In the entries that follow, which lines hold the string "make"? List them.
Data for the task below:
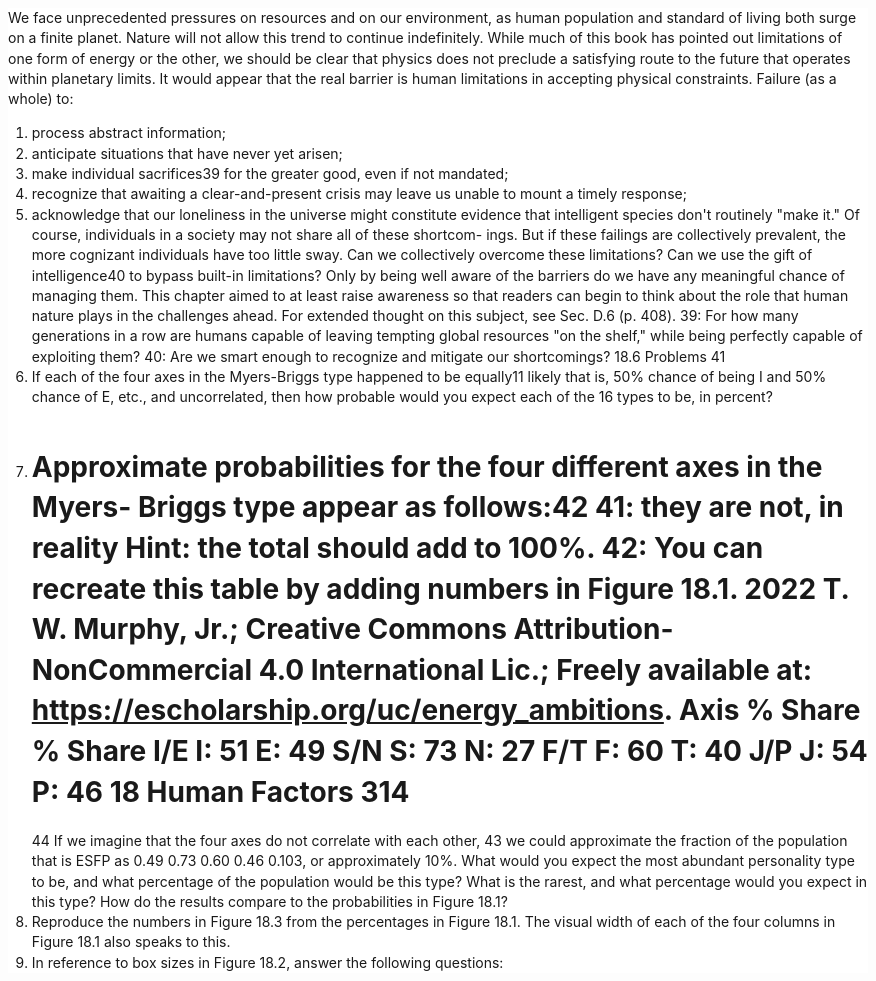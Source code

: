    We face unprecedented pressures on resources and on our environment, as human population and standard of living both surge on a finite planet. Nature will not allow this trend to continue indefinitely. While much of this book has pointed out limitations of one form of energy or the other, we should be clear that physics does not preclude a satisfying route to the future that operates within planetary limits. It would appear that the real barrier is human limitations in accepting physical constraints. Failure (as a whole) to:
1. process abstract information;
2. anticipate situations that have never yet arisen;
3. make individual sacrifices39 for the greater good, even if not
   mandated;
4. recognize that awaiting a clear-and-present crisis may leave us
   unable to mount a timely response;
5. acknowledge that our loneliness in the universe might constitute
   evidence that intelligent species don't routinely "make it."
   Of course, individuals in a society may not share all of these shortcom- ings. But if these failings are collectively prevalent, the more cognizant individuals have too little sway.
   Can we collectively overcome these limitations? Can we use the gift of intelligence40 to bypass built-in limitations? Only by being well aware of the barriers do we have any meaningful chance of managing them. This chapter aimed to at least raise awareness so that readers can begin to think about the role that human nature plays in the challenges ahead.
   For extended thought on this subject, see Sec. D.6 (p. 408).
   39: For how many generations in a row are humans capable of leaving tempting global resources "on the shelf," while being perfectly capable of exploiting them?
   40: Are we smart enough to recognize and mitigate our shortcomings?
   18.6 Problems
   41
1. If each of the four axes in the Myers-Briggs type happened to be equally11 likely that is, 50% chance of being I and 50% chance of E, etc., and uncorrelated, then how probable would you expect each of the 16 types to be, in percent?
2. Approximate probabilities for the four different axes in the Myers-
   Briggs type appear as follows:42
   41:
   they are not, in reality
   Hint: the total should add to 100%.
   42: You can recreate this table by adding numbers in Figure 18.1.
   2022 T. W. Murphy, Jr.; Creative Commons Attribution-NonCommercial 4.0 International Lic.;
   Freely available at: https://escholarship.org/uc/energy_ambitions.
   Axis % Share
   % Share
   I/E
   I: 51
   E: 49
   S/N
   S: 73
   N: 27
   F/T
   F: 60
   T: 40
   J/P
   J: 54
   P: 46
   18 Human Factors
   314
   =
   44
   If we imagine that the four axes do not correlate with each other, 43 we could approximate the fraction of the population that is ESFP as 0.49 0.73 0.60 0.46 0.103, or approximately 10%. What would you expect the most abundant personality type to be, and what percentage of the population would be this type? What is the rarest, and what percentage would you expect in this type? How do the results compare to the probabilities in Figure 18.1?
3. Reproduce the numbers in Figure 18.3 from the percentages in Figure 18.1. The visual width of each of the four columns in Figure 18.1 also speaks to this.
4. In reference to box sizes in Figure 18.2, answer the following
   questions:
End of Data for the task.
Exercise response
3. make individual sacrifices39 for the greater good, even if not
   evidence that intelligent species don't routinely "make it."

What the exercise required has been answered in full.